I think it's reasonably fair to describe the goal of a BB-champion as "compute a thing as inefficiently as possible". It's not particularly surprising as a result that when trying to compute the thing efficiently it's much faster.
Certainly Turing machines of BB(5)’s level of complexity can only count in unary, but they can use binary if they are allowed more kinds of symbols on the tape.
We were given a challenge at university to make a Turing machine to calculate a base 2 integer logarithm, which is equivalent to counting the length of the input in binary.

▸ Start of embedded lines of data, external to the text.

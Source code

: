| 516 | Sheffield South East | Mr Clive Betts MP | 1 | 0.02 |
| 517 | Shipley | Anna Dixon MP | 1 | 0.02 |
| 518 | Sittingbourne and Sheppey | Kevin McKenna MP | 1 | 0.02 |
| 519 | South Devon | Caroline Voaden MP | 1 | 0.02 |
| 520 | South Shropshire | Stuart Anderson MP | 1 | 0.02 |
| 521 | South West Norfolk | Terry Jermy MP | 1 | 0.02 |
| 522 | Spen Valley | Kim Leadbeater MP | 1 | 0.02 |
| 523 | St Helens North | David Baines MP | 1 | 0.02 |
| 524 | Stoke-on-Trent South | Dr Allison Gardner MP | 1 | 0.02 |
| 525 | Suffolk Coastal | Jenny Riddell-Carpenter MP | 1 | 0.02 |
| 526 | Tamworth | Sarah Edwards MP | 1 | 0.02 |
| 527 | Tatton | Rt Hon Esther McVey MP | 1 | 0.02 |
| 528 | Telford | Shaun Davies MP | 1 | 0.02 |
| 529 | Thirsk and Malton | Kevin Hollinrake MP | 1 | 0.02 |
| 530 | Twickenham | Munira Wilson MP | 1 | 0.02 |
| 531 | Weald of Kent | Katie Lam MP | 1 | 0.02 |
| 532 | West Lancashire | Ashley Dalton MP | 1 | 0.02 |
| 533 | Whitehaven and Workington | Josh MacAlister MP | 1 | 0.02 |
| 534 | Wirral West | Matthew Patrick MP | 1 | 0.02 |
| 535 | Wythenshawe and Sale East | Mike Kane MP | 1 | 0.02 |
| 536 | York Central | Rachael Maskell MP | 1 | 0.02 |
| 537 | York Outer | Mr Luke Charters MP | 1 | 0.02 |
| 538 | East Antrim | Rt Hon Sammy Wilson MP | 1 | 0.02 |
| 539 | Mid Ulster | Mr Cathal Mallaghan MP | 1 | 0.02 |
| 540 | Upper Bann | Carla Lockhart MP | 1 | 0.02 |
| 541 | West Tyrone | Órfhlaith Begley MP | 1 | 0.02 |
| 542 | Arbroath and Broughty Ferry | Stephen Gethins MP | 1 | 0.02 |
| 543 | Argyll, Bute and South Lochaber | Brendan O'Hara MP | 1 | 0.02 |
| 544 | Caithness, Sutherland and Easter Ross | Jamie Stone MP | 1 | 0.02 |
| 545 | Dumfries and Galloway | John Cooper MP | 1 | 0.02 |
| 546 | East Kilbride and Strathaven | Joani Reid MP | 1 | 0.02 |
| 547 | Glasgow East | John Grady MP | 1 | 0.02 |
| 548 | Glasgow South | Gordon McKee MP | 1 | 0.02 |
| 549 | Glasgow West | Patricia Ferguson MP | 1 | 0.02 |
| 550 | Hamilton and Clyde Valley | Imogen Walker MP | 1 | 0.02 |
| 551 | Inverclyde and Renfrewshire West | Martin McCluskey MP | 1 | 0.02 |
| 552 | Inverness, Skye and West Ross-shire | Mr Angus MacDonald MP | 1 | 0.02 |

Not too hard if you have free choice of delimiter symbols, and amusingly it works for input and output in unary or binary with only the slightest tweak.
I guess if the tape is restricted to on/off then you could use extra states to implement something like Manchester coding to represent binary with delimiters, which would make arithmetic asymptotically faster.
Wow, a math article where I understood the math! Unbelievable. 😆
Thank you for this. I remember spending a while enamored with the Busy Beaver hunt as an undergrad, a long time ago. Probably courtesy of SciAm columns by Martin Gardner or Douglas Hofstadter. Somehow I'd entirely missed that BB(5) was proven. Delightful all around.
There's a lot of links to it in the article, but if you skipped over them, I suggest checking out the wiki too. It reeks of cozy nerd vibes, where you can understand half the sentence and the other half made up of English-sounding words is helpfully linked to other articles, leading to quite the rabbit hole.